Saturday, August 24, 2013

Starman #2

"Mercy"
Sins of the Father, Part Three
written by James Robinson
pencils by Tony Harris
inks by Wade Von Grawbadger

"Is it me, then, growing old?  Or do all the costumed do-gooders begin to blur into one annoying mess after a while" (Starman #2: 5), the aging Mist quips to the ageless Shade.  He might as well be talking about the entirely ordinary Theo and David Knight, but Jack Knight is proving to be something different, a reluctant superhero with a fondness for antique trinkets and an eye for practicality, less dogmatic and more feeling than his predecessors.  Jack is beginning to find his way as a superhero.  Or at least his costume...and his cosmic staff.
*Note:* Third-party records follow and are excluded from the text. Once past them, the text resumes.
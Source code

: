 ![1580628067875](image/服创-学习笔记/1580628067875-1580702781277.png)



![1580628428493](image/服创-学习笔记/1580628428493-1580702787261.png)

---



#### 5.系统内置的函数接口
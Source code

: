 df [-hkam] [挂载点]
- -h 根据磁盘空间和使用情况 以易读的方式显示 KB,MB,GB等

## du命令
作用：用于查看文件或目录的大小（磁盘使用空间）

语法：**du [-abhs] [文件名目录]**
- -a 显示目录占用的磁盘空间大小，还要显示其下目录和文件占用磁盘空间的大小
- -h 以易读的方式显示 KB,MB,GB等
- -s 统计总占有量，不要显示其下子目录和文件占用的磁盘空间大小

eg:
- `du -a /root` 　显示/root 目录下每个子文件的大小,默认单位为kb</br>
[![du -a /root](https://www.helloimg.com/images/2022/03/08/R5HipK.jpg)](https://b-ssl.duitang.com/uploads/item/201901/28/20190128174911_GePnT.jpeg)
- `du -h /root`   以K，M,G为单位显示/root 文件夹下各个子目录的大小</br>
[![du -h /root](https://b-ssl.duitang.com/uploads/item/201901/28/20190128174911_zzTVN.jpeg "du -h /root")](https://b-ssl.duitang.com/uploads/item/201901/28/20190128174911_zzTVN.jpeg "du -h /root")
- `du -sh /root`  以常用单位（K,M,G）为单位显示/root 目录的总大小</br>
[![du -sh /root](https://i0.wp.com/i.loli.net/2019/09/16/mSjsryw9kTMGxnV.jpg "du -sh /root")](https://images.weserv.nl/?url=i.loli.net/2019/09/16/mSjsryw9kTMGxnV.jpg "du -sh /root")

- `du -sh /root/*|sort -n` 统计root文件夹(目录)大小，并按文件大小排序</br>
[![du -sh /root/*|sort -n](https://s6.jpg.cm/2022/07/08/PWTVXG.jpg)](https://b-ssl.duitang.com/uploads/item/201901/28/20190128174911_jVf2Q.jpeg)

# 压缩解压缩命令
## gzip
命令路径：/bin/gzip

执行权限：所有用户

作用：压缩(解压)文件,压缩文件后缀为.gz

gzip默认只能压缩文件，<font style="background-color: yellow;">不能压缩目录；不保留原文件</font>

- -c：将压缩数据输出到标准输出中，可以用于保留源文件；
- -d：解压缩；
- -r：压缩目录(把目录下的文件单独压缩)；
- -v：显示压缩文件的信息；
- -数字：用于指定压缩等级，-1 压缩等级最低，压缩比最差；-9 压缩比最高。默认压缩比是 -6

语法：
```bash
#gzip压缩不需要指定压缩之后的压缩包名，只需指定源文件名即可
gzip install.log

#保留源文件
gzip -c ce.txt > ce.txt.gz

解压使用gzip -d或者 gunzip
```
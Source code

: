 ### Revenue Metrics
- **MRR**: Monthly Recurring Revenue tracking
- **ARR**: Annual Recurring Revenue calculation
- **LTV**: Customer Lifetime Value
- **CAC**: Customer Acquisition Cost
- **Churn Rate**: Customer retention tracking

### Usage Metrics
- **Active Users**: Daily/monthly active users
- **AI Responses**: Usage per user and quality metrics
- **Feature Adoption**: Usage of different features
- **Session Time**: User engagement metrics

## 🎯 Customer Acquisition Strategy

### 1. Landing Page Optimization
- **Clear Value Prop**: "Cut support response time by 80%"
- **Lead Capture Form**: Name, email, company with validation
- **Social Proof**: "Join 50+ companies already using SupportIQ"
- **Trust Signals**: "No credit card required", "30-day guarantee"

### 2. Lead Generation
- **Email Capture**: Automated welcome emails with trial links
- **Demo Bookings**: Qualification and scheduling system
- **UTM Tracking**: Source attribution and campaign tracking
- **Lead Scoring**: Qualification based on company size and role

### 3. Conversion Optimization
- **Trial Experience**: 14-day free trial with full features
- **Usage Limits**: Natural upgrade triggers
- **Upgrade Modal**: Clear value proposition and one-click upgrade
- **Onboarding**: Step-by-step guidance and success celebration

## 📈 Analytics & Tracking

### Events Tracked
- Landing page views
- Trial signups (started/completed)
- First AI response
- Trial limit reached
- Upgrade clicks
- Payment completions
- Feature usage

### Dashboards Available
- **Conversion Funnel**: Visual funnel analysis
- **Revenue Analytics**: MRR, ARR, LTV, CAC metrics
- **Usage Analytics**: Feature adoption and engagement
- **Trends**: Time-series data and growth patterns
But "Mercy" is mostly about two women:  the Mist's stammering daughter Nash and the mysterious new fortune teller Charity, culled from her own early-70s DC title Forbidden Tales of Dark Mansion and clever enough to verbally spar with Jack.  Nash, however, proves the more tantalizing prospect, more poetic in her metaphors and hostage to their fathers' self-perpetuating feud.  She lets Jack go, against her knowledge of her father's wishes and even though she has him easily trapped on a rooftop.  She is—among all the loud, self-important men running around Opal City, swelling their egos and verbally fortifying their self-identities, and bashing one another where it hurts—a quiet, soft spot, not exactly vulnerable but susceptible to other rules and an idea of another world, neither war nor opera, much better than the one the men are playing out.

If Starman had a puppetmaster, it would be the Shade, who after seemingly allying himself with the Mist to annihilate the Knight clan, promises instead their safety.  For unknown reasons, he seems invested in Jack Knight becoming a hero.  And, by force of circumstance and not a little temperamental inclination, Jack is well on his way to doing so.